Denise Chávez is a novelist, playwright and poet who, through her writings, has brought to life entire populations of memorable characters of the Southwest, both Mexican American and Anglo-American. Born on August 15, 1948, in Las Cruces, New Mexico, Chávez was raised principally by her mother, Delfina, a teacher, because her father had abandoned the family while she was still young. After attending schools and colleges in Las Cruces, Chávez obtained a master’s degree in theater arts from Trinity University in San Antonio, Texas, in 1974, and a master’s degree in Creative Writing from the University of New Mexico in Albuquerque in 1984. During her career she has taught and been a writer-in-residence at numerous institutions in New Mexico and elsewhere.

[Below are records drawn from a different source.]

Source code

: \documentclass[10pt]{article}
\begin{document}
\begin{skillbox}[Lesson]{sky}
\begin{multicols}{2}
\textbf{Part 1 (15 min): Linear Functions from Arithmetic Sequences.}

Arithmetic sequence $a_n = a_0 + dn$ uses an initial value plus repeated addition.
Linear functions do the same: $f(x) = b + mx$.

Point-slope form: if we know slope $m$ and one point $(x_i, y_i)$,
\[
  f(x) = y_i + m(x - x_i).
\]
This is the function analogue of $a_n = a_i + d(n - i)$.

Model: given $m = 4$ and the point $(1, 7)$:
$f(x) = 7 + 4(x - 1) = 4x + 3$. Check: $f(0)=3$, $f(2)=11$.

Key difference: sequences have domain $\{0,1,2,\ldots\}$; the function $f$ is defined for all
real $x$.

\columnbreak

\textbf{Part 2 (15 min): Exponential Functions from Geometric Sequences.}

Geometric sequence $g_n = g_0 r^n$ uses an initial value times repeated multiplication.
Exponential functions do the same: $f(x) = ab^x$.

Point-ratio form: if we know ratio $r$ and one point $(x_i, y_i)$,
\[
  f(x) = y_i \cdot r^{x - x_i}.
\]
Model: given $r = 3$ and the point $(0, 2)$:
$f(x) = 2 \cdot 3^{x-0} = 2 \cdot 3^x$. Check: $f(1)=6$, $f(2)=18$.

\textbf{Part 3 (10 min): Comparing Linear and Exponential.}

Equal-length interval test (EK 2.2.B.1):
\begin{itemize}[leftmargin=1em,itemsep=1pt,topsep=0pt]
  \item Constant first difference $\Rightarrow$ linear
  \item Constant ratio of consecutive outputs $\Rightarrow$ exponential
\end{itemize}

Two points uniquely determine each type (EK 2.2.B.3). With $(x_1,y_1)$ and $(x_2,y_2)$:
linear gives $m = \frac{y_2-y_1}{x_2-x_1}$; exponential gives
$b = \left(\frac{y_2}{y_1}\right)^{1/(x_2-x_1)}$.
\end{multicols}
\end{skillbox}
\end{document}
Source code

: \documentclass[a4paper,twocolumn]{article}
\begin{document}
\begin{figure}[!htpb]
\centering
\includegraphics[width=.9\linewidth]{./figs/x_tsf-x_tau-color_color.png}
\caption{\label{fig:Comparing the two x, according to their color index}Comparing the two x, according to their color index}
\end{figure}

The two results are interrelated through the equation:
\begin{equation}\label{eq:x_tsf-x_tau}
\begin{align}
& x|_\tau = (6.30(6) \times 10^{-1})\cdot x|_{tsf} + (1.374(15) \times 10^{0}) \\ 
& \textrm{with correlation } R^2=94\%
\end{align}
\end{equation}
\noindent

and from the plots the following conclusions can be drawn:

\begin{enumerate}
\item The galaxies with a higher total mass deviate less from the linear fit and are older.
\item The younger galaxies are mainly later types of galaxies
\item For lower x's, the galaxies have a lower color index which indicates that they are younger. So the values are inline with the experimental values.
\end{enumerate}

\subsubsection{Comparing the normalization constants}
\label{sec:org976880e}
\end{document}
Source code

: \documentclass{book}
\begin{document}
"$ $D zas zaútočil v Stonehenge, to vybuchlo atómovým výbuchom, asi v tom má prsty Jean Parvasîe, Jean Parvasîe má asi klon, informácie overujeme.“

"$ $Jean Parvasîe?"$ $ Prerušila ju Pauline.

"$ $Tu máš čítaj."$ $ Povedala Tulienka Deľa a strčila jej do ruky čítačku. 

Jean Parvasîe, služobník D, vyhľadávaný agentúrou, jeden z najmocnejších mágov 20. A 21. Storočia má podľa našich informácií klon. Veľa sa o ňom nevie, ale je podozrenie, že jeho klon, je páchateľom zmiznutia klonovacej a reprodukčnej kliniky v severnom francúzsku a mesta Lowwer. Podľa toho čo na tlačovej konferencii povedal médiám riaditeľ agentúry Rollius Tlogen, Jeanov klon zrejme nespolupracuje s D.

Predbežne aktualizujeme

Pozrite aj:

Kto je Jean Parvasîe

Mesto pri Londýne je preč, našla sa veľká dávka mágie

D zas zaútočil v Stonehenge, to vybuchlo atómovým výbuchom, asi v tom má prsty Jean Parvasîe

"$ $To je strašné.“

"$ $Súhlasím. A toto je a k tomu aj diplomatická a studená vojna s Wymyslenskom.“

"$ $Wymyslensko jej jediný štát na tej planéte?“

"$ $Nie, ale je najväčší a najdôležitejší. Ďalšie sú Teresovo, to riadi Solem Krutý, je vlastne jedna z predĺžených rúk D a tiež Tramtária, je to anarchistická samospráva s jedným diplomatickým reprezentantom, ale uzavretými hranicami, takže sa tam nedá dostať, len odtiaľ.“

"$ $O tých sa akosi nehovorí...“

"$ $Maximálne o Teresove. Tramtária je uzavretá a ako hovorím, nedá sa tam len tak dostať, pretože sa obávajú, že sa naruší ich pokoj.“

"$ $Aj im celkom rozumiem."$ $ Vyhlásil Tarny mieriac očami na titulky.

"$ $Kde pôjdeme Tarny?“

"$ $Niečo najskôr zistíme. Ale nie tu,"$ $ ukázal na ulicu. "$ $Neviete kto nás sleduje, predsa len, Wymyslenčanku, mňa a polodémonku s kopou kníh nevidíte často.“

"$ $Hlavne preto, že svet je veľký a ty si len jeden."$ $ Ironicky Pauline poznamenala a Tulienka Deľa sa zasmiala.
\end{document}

In 1988, she became a professor in the Drama Department of the University of Houston.

Denise Chávez has won numerous awards and fellowships, including Best Play Award for “The Wait” from New Mexico State University in 1970, the Steele Jones Fiction Award in 1986 for her story “The Last of the Menu Girls,” two fellowships from the National Endowment for the Arts in 1981 and 1982, and a Rockefeller Foundation Fellowship in 1984.

Despite Chávez’s high productivity as a playwright, it is her published works of fiction that have contributed most to her national reputation. Chávez has published short stories in magazines and a collection of inter-related stories, The Last of the Menu Girls (1986), which focuses on the coming of age of Rocío Esquivel. As Rocío compares her own life to that of her mother and as she encounters a wide range of characters in her neighborhood and at work, she begins to formulate her own identity. By the end of the book, we realize that we have been participating in the making of a novelist, and that what we have been reading is the product of Rocío’s creative and psychological exploration.